(Stored entries)
'''

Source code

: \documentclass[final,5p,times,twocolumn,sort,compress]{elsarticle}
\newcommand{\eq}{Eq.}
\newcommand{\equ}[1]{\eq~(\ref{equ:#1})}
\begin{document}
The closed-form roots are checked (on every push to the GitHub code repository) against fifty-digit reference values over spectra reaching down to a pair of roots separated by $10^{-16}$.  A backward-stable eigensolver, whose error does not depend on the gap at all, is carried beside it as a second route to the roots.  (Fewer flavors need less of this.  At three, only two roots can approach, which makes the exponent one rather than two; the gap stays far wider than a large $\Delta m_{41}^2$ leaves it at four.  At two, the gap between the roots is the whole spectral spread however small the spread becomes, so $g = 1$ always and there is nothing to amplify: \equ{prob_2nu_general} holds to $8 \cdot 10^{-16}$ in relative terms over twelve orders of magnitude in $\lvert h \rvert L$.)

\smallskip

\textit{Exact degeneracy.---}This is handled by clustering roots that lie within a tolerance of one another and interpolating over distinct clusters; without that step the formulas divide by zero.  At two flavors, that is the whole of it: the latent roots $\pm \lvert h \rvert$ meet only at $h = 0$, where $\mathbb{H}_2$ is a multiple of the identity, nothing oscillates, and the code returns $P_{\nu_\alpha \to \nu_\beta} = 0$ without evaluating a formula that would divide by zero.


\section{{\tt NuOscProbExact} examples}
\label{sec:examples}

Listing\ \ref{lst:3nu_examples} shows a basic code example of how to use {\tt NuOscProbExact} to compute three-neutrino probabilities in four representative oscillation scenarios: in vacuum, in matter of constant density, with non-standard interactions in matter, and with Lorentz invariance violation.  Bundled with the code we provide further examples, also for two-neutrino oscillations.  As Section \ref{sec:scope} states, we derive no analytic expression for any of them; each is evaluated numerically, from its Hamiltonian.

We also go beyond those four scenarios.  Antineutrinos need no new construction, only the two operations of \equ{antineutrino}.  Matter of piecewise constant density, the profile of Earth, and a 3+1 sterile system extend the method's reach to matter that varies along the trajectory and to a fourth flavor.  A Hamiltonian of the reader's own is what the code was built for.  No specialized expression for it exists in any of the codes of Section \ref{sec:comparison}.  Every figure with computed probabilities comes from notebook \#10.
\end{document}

'''

▶ ACTION ITEM
Please restate only the opening stretch of the records above: every line from the first through the one containing "from its Hamiltonian.", exactly as written.

▶ EXERCISE OUTPUT
Source code

: \documentclass[final,5p,times,twocolumn,sort,compress]{elsarticle}
\newcommand{\eq}{Eq.}
\newcommand{\equ}[1]{\eq~(\ref{equ:#1})}
\begin{document}
The closed-form roots are checked (on every push to the GitHub code repository) against fifty-digit reference values over spectra reaching down to a pair of roots separated by $10^{-16}$.  A backward-stable eigensolver, whose error does not depend on the gap at all, is carried beside it as a second route to the roots.  (Fewer flavors need less of this.  At three, only two roots can approach, which makes the exponent one rather than two; the gap stays far wider than a large $\Delta m_{41}^2$ leaves it at four.  At two, the gap between the roots is the whole spectral spread however small the spread becomes, so $g = 1$ always and there is nothing to amplify: \equ{prob_2nu_general} holds to $8 \cdot 10^{-16}$ in relative terms over twelve orders of magnitude in $\lvert h \rvert L$.)

\smallskip

\textit{Exact degeneracy.---}This is handled by clustering roots that lie within a tolerance of one another and interpolating over distinct clusters; without that step the formulas divide by zero.  At two flavors, that is the whole of it: the latent roots $\pm \lvert h \rvert$ meet only at $h = 0$, where $\mathbb{H}_2$ is a multiple of the identity, nothing oscillates, and the code returns $P_{\nu_\alpha \to \nu_\beta} = 0$ without evaluating a formula that would divide by zero.


\section{{\tt NuOscProbExact} examples}
\label{sec:examples}

Listing\ \ref{lst:3nu_examples} shows a basic code example of how to use {\tt NuOscProbExact} to compute three-neutrino probabilities in four representative oscillation scenarios: in vacuum, in matter of constant density, with non-standard interactions in matter, and with Lorentz invariance violation.  Bundled with the code we provide further examples, also for two-neutrino oscillations.  As Section \ref{sec:scope} states, we derive no analytic expression for any of them; each is evaluated numerically, from its Hamiltonian.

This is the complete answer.